Iterating over np.arange gives incorrect results starting from i = 10
import numpy as np
from math import pi, sqrt, exp, factorial
def pyas(x, sred):
return sred**x*exp(-sred)/factorial(x)
for i, j in zip(np.arange(20), range(20)):
print(i, j, pyas(i,10), pyas(j,10))
The question is, why do the values of the pyas() function start to differ?
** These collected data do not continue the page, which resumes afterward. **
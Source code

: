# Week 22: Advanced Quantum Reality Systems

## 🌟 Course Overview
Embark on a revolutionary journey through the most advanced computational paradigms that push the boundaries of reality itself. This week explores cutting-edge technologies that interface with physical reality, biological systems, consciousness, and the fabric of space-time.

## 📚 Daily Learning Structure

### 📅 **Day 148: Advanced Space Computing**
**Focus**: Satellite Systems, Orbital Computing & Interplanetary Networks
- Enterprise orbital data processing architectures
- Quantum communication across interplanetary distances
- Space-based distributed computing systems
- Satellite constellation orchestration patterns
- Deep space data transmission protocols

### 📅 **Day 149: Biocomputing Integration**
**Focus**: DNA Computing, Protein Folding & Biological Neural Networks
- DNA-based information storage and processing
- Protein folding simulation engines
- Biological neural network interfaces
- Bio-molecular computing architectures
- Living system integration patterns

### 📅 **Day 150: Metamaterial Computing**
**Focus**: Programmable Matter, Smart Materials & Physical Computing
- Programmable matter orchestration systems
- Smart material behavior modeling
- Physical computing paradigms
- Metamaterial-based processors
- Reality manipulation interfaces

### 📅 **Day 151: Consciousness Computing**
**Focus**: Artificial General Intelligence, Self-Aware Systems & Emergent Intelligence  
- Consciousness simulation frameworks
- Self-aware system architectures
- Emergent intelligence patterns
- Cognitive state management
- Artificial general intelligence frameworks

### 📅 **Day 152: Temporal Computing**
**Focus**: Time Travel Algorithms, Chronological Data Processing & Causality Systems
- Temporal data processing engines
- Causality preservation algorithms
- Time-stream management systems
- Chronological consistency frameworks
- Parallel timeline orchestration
The output:
0 0 4.5399929762484854e-05 4.5399929762484854e-05
1 1 0.00045399929762484856 0.00045399929762484856
2 2 0.0022699964881242427 0.0022699964881242427
3 3 0.007566654960414142 0.007566654960414142
4 4 0.018916637401035354 0.018916637401035354
5 5 0.03783327480207071 0.03783327480207071
6 6 0.06305545800345118 0.06305545800345118
7 7 0.09007922571921599 0.09007922571921599
8 8 0.11259903214901998 0.11259903214901998
9 9 0.1251100357211333 0.1251100357211333
10 10 0.01764133335640144 0.1251100357211333
11 11 0.001382752728810601 0.11373639611012118
12 12 -6.89413134691794e-05 0.09478033009176766
13 13 9.595669338819968e-06 0.07290794622443666
14 14 1.4396571374678832e-07 0.05207710444602619
15 15 -5.313583114618023e-08 0.03471806963068413
16 16 4.0683489446471356e-09 0.021698793519177577
17 17 2.0030859032126935e-10 0.012763996187751515
18 18 -1.0541774694098002e-11 0.007091108993195286
19 19 -7.394475413970681e-13 0.0037321626279975192
CodePudding user response:
The difference is that np.arange
is iterating fixed size np.int64
values while range
is iterating python's unbounded int
. We can see this by choosing the highest value in your range: 19.
>>> foo=10**np.int64(19)
>>> bar=10**19
>>> type(foo), type(bar)
(<class 'numpy.int64'>, <class 'int'>)
>>> foo, bar
(-8446744073709551616, 10000000000000000000)
The numpy version overflowed and wrapped to a negative number with a smaller absolute value. The python int
is not limited to 64 bits and can expand indefinately.